However, the trial Judge was subjecting the provisions of the contract to a critical analysis and the rule announced in Smith v. Railway, 53 S. C., 121; 30 S. E., 697, must control. The Court in that case says:

“It seems to us that it will not be reversible error, if a Judge has read the statute itself in the presence of the jury, and should thereafter, in commenting upon the law, drop the disjunctive conjunction ‘or,’ using instead the copulative conjunction ‘and,’ unless he was doing more than running over the statutory proviso. If, however, the Circuit Judge was subjecting the language employed in the statute to a critical analysis, whereby and wherein it became important that the difference in meaning and effect between the words ‘and’ and ‘or’ should be carefully noticed, then, in such an instance, it would|be error.”

This exception is, therefore, sustained.

*508By far the most serious question raised by this appeal is presented by exceptions which charge error on the part of the trial Judge in holding that the bank was the real party in interest; that it was entitled to representation in the appraisal proceedings; and that it was not bound by the appraisal to which it was not a party.

Before adverting to the authorities on this subject, it may be well to note a few very important facts. The contract of insurance evidenced by the policy issued to Orenstein was solely between the insurance company and the insured. The bank was in no sense a party to the contract at the time it was entered into between the original parties thereto. At a later date the bank accepted the policy as collateral security for a debt, and the short form' of “loss payable” clause was made a part thereof. This clause did not make the bank a party to the contract, but was merely an amendment to the original contract between the original parties providing for the payment to the bank of such loss as might be determined in favor of the insured. By the very clause itself the provisions of the policy were not in any way disturbed for it provided:

“Boss PayabeE
“Columbia, S. C., Agent, May 25, 1922.
“It is agreed that any loss or damage that may be ascertained and proven to be due the assured under this policy shall be held payable to the Carolina National Bank of Columbia as its interest may appear, subject, nevertheless, to all conditions of the policy. Attached to and forming part of policy No. 5042267 of the New Jersey Insurance Company of Newark, New Jersey.”

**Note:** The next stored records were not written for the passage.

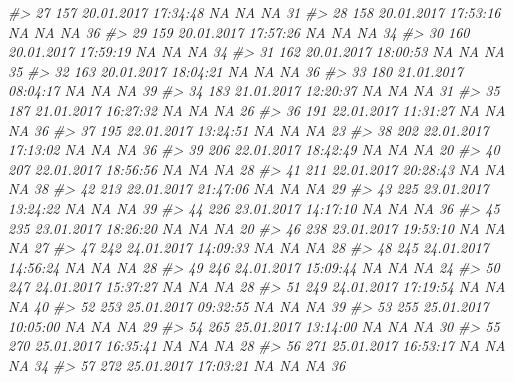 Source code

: \documentclass[12pt,ngerman,]{book}
\makeatletter
\newenvironment{Shaded}{\begin{snugshade}}{\end{snugshade}}
\newcommand{\CommentTok}[1]{\textcolor[rgb]{0.56,0.35,0.01}{\textit{{#1}}}}
\newenvironment{kframe}{%
\medskip{}
\setlength{\fboxsep}{.8em}
 \def\at@end@of@kframe{}%
 \ifinner\ifhmode%
  \def\at@end@of@kframe{\end{minipage}}%
  \begin{minipage}{\columnwidth}%
 \fi\fi%
 \def\FrameCommand##1{\hskip\@totalleftmargin \hskip-\fboxsep
 \colorbox{shadecolor}{##1}\hskip-\fboxsep
     \hskip-\linewidth \hskip-\@totalleftmargin \hskip\columnwidth}%
 \MakeFramed {\advance\hsize-\width
   \@totalleftmargin\z@ \linewidth\hsize
   \@setminipage}}%
 {\par\unskip\endMakeFramed%
 \at@end@of@kframe}
\renewenvironment{Shaded}{\begin{kframe}}{\end{kframe}}
\makeatother
\begin{document}
\begin{Shaded}
\begin{Highlighting}[]
{\CommentTok{#> 27        157 20.01.2017 17:34:48         NA        NA       NA    31}
\CommentTok{#> 28        158 20.01.2017 17:53:16         NA        NA       NA    36}
\CommentTok{#> 29        159 20.01.2017 17:57:26         NA        NA       NA    34}
\CommentTok{#> 30        160 20.01.2017 17:59:19         NA        NA       NA    34}
\CommentTok{#> 31        162 20.01.2017 18:00:53         NA        NA       NA    35}
\CommentTok{#> 32        163 20.01.2017 18:04:21         NA        NA       NA    36}
\CommentTok{#> 33        180 21.01.2017 08:04:17         NA        NA       NA    39}
\CommentTok{#> 34        183 21.01.2017 12:20:37         NA        NA       NA    31}
\CommentTok{#> 35        187 21.01.2017 16:27:32         NA        NA       NA    26}
\CommentTok{#> 36        191 22.01.2017 11:31:27         NA        NA       NA    36}
\CommentTok{#> 37        195 22.01.2017 13:24:51         NA        NA       NA    23}
\CommentTok{#> 38        202 22.01.2017 17:13:02         NA        NA       NA    36}
\CommentTok{#> 39        206 22.01.2017 18:42:49         NA        NA       NA    20}
\CommentTok{#> 40        207 22.01.2017 18:56:56         NA        NA       NA    28}
\CommentTok{#> 41        211 22.01.2017 20:28:43         NA        NA       NA    38}
\CommentTok{#> 42        213 22.01.2017 21:47:06         NA        NA       NA    29}
\CommentTok{#> 43        225 23.01.2017 13:24:22         NA        NA       NA    39}
\CommentTok{#> 44        226 23.01.2017 14:17:10         NA        NA       NA    36}
\CommentTok{#> 45        235 23.01.2017 18:26:20         NA        NA       NA    20}
\CommentTok{#> 46        238 23.01.2017 19:53:10         NA        NA       NA    27}
\CommentTok{#> 47        242 24.01.2017 14:09:33         NA        NA       NA    28}
\CommentTok{#> 48        245 24.01.2017 14:56:24         NA        NA       NA    28}
\CommentTok{#> 49        246 24.01.2017 15:09:44         NA        NA       NA    24}
\CommentTok{#> 50        247 24.01.2017 15:37:27         NA        NA       NA    28}
\CommentTok{#> 51        249 24.01.2017 17:19:54         NA        NA       NA    40}
\CommentTok{#> 52        253 25.01.2017 09:32:55         NA        NA       NA    39}
\CommentTok{#> 53        255 25.01.2017 10:05:00         NA        NA       NA    29}
\CommentTok{#> 54        265 25.01.2017 13:14:00         NA        NA       NA    30}
\CommentTok{#> 55        270 25.01.2017 16:35:41         NA        NA       NA    28}
\CommentTok{#> 56        271 25.01.2017 16:53:17         NA        NA       NA    34}
\CommentTok{#> 57        272 25.01.2017 17:03:21         NA        NA       NA    36}
}
\end{Highlighting}
\end{Shaded}
\end{document}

In case of a fire loss and a disagreement as to the amount between the insured and the insurance company what could or should be done ? The contract between them was still in its “pristine vigor” and no new party had been added to it. Appraisal was the remedy provided and an appraisal was duly had by disinterested parties. It will be noted that no *509objection has been made to the personnel of the appraisers; no charge of incompetence or fraud has been lodged against them. The only objection is that the bank was entitled as a matter of law to participation in the work of the appraisers. This is a very important question to all parties, and a careful review of the authorities is necessary to the proper determination of it so that the law be settled at least in South Carolina.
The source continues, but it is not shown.